Session 3: The Component Spec Layer

Series: What If a Design System Could Self QA?
Author: C. Maldonado
Date: March 2026

Where We Picked Up

Phases 1 and 2 were done. Tokens flow from Figma to code. Three QA scripts catch accessibility regressions, breaking changes, and cascading impacts on every PR. The pipeline knows about tokens — individual values like colors and spacing.
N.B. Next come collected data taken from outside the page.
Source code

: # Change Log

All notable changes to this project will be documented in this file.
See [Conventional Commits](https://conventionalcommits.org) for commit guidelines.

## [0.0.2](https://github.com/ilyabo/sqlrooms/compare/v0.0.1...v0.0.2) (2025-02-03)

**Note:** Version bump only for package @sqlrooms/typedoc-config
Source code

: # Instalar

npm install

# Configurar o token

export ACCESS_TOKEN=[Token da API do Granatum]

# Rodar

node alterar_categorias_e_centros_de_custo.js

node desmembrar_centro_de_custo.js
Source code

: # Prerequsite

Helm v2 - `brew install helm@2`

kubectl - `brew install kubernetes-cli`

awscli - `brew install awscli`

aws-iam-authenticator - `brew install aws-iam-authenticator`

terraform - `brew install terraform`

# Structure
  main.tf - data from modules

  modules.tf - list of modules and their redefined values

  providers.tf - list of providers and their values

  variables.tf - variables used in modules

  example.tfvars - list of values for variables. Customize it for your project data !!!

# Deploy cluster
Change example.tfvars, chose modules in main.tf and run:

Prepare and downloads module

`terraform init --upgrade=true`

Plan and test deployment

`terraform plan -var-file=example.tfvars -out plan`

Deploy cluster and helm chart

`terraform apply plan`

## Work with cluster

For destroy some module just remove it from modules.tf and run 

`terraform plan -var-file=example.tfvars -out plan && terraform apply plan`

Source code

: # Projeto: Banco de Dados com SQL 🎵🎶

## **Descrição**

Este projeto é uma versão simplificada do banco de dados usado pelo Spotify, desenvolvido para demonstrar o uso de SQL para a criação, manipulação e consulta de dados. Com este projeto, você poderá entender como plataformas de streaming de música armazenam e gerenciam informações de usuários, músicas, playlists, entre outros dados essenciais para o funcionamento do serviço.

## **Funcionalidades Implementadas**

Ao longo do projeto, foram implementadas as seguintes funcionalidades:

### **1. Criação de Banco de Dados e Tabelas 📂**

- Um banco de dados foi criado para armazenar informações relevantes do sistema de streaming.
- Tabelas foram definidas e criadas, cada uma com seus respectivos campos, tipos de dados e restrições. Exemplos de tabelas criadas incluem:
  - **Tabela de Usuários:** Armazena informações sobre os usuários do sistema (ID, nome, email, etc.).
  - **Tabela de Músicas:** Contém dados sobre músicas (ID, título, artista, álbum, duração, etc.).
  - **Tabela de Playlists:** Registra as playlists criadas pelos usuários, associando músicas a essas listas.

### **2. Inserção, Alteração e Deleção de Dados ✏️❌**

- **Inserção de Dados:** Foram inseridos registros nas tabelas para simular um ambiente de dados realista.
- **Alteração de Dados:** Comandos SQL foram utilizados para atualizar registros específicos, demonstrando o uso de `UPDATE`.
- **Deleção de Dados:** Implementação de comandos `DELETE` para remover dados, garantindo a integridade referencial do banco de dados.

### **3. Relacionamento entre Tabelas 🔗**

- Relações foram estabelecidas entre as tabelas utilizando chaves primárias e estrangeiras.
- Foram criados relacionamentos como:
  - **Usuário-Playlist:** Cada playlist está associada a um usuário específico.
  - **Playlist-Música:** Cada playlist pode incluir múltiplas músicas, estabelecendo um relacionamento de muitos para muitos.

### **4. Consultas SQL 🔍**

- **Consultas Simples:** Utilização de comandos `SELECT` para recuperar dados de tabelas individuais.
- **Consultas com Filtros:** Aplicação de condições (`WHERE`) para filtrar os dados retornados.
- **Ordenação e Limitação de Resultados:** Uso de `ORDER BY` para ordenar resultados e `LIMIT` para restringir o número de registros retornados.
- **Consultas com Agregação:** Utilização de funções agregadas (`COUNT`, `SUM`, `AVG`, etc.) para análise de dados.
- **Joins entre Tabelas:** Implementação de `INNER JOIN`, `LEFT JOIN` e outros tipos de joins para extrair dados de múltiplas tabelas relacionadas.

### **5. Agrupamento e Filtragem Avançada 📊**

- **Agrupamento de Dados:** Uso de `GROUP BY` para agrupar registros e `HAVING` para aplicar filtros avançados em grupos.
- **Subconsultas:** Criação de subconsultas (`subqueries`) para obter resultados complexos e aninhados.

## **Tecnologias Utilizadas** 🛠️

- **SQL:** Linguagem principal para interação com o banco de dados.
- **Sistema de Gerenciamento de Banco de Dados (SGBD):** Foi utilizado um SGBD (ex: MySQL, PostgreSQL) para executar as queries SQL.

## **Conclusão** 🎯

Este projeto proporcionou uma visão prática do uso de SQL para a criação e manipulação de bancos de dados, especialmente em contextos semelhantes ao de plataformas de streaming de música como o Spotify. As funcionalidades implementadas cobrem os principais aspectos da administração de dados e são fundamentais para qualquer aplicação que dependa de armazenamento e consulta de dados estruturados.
What it doesn't know about is components — the things that use those tokens.

Phase 3 is where that changes. The Master Spec describes it as "Claude Code as intelligent middleware," but before Claude Code can reason about components, something has to exist that describes components in a structured way. That's the component specification layer — the real deliverable of Phase 3.

I knew this going in. What I didn't know was how to build it.

Part 1: The Wrong Starting Point

My first instinct was to look at code. KWI uses MUI (Material UI) for its React component library, themed with our design tokens. So I thought: let me look at how MUI components are structured, understand the theming API, and design the spec schema around that.

Claude pushed back — politely, but clearly. And then I pushed back on Claude. The question I asked was: if the spec is supposed to be abstract and portable across frameworks, why would we derive it from a specific framework's component model?

That was the first real architectural decision of the session. The spec schema should be shaped by what Figma knows about a component, not by how any framework implements it. Figma is the source of truth. The spec is the Figma-truth layer. How MUI (or Tailwind, or Web Components) consumes that spec is a separate concern — the binding layer.

This reframing changed the order of operations:

Look at the Figma MCP to understand what component data Figma can give us
Design the spec schema around that (the abstract "recipe card")
Then look at the KWI repo to build the MUI-specific binding that consumes the spec

I almost started at step 3 and worked backwards. Glad I didn't.

Part 2: What the Figma MCP Tells Us

The Figma MCP server (the plugin that lets Claude talk to Figma) has tools that map almost exactly to the layers we need:

get_metadata returns node IDs, names, types, positions, sizes → component identity
get_variable_defs returns colors, spacing, typography variables used by a selection → token bindings
get_design_context returns full design context and can generate code → the bridge to implementation
get_code_connect_map and add_code_connect_map read and write mappings between Figma nodes and code components → the binding layer
create_design_system_rules generates rule files for translating designs into framework-specific code → framework binding config

This was a big moment. We don't have to invent the extraction pipeline from scratch. The MCP already knows how to pull component structure and token usage out of Figma. Our spec schema is the structured intermediate format that sits between what these tools extract and what any framework binding consumes.

The flow:

Figma component
  → MCP extracts (metadata + variables + design context)
    → Component Spec (our schema — the "recipe card")
      → Framework Binding (MUI theme override, Tailwind classes, etc.)
        → Code

The spec doesn't replace the MCP — it's the stable, version-controlled artifact that the MCP populates.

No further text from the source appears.